Part 46 of 58
The Tuning
By Madhav Kaushish · Ages 12+
Trviksha had three pieces: the pre-trained language model, the reward model trained on human preferences, and the reinforcement learning framework from the pterodactyl work. Now she combined them.
The Pipeline
The process worked in cycles:
Step 1: Give the language model a question from Zhrondvik's reports.
Step 2: The language model generates a response — token by token, using its current weights.
Step 3: The reward model scores the response. Higher scores for responses that match the patterns of human-preferred outputs.
Step 4: Use the reward model's score as the reinforcement learning reward. Adjust the language model's weights to produce responses that score higher.
Step 5: Repeat.
Trviksha: The language model is the agent. The question is the state. The generated response is the action. The reward model's score is the reward. I am using reinforcement learning to train the language model to produce responses that the reward model rates highly.
Blortz: The pterodactyl learned to deliver packages by trial and error, using a reward signal. The language model learns to write good summaries by trial and error, using the reward model's score.
Trviksha: Same framework. Different domain.
The Constraint
There was a danger. The language model had been pre-trained on hundreds of millions of tokens. It had learned grammar, facts, reasoning patterns, and general language competence. If the reinforcement learning process was too aggressive — if it pushed the model too hard toward high-reward responses — it might distort the model, losing the general knowledge in pursuit of high scores.

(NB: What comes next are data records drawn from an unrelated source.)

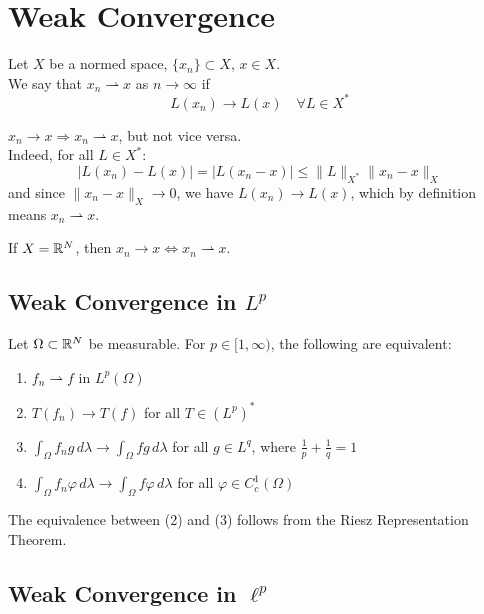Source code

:\section{Weak Convergence}

\begin{definition}
Let $X$ be a normed space, $\{x_n\} \subset X$, $x \in X$. \\
We say that $x_n \rightharpoonup x$ as $n \to \infty$ if 
\[
L(x_n) \to L(x) \quad \forall L \in X^*
\]
\end{definition}

\begin{remark}
$x_n \to x \Rightarrow x_n \rightharpoonup x$, but not vice versa. \\
Indeed, for all $L \in X^*$:
\[
|L(x_n) - L(x)| = |L(x_n - x)| \leq \|L\|_{X^*} \|x_n - x\|_X
\]
and since $\|x_n - x\|_X \to 0$, we have $L(x_n) \to L(x)$, which by definition means $x_n \rightharpoonup x$.
\end{remark}

\begin{remark}
If $X = \R^N$, then $x_n \to x \iff x_n \rightharpoonup x$.
\end{remark}

\subsection{Weak Convergence in $L^p$}

\begin{theorem}
Let $\Omega \subset \R^N$ be measurable. For $p \in [1,\infty)$, the following are equivalent:
\begin{enumerate}
\item $f_n \rightharpoonup f$ in $L^p(\Omega)$
\item $T(f_n) \to T(f)$ for all $T \in (L^p)^*$
\item $\int_{\Omega} f_n g \, d\lambda \to \int_{\Omega} f g \, d\lambda$ for all $g \in L^q$, where $\frac{1}{p} + \frac{1}{q} = 1$
\item $\int_{\Omega} f_n \varphi \, d\lambda \to \int_{\Omega} f \varphi \, d\lambda$ for all $\varphi \in C_c^1(\Omega)$
\end{enumerate}
The equivalence between (2) and (3) follows from the Riesz Representation Theorem.
\end{theorem}

\subsection{Weak Convergence in $\ell^p$}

Trviksha added a constraint: the fine-tuned model should not drift too far from the original pre-trained model. At each step, she measured how different the fine-tuned model's outputs were from what the original model would have produced. If the difference grew too large, the fine-tuning was penalized.
Trviksha: The pre-trained model knows how to write coherent, factual text. The fine-tuning should adjust its style and focus — making it more specific, more actionable, more directly helpful — without destroying its underlying competence. The constraint keeps the fine-tuned model close to the original.
Blortz: A leash. The model can wander toward higher reward, but not too far from where it started.

The Results
After fine-tuning for several hundred cycles, the model's summaries changed noticeably.
Before fine-tuning: "This report discusses grain production in the eastern provinces. Several factors are noted that may affect output. The situation merits continued observation."
After fine-tuning: "Eastern grain production is down 30% year-over-year. Three districts — Klomvaj, Threnjik, and Grontbek — report stocks below the six-week threshold. Recommendation: authorize emergency redistribution from the southern surplus before the monsoon disrupts transport."
Zhrondvik: That is what I need. Specific. Direct. Actionable. It even flags the transport risk I would not have thought of.
The fine-tuned model scored substantially higher on the reward model — an average of 7.2 versus the original model's 4.1, on the reward model's internal scale. More importantly, when Zhrondvik's reviewers compared the fine-tuned model's outputs with the original model's outputs on new questions, they preferred the fine-tuned version eighty-four percent of the time.
Trviksha: The pipeline works. Pre-train on general text to build language competence. Collect human preferences on what "good" looks like. Train a reward model on those preferences. Fine-tune the language model using the reward model's scores. The result is a model that retains its general knowledge but produces outputs that humans judge as more helpful.
Glagalbagal: Four stages. Each building on the last. How many pebble arrangements is that in total?
Blortz: An extraordinary number. But the result is a model that writes better government briefings than most of Zhrondvik's human staff. Whether that says more about the model or about the staff, I leave to you.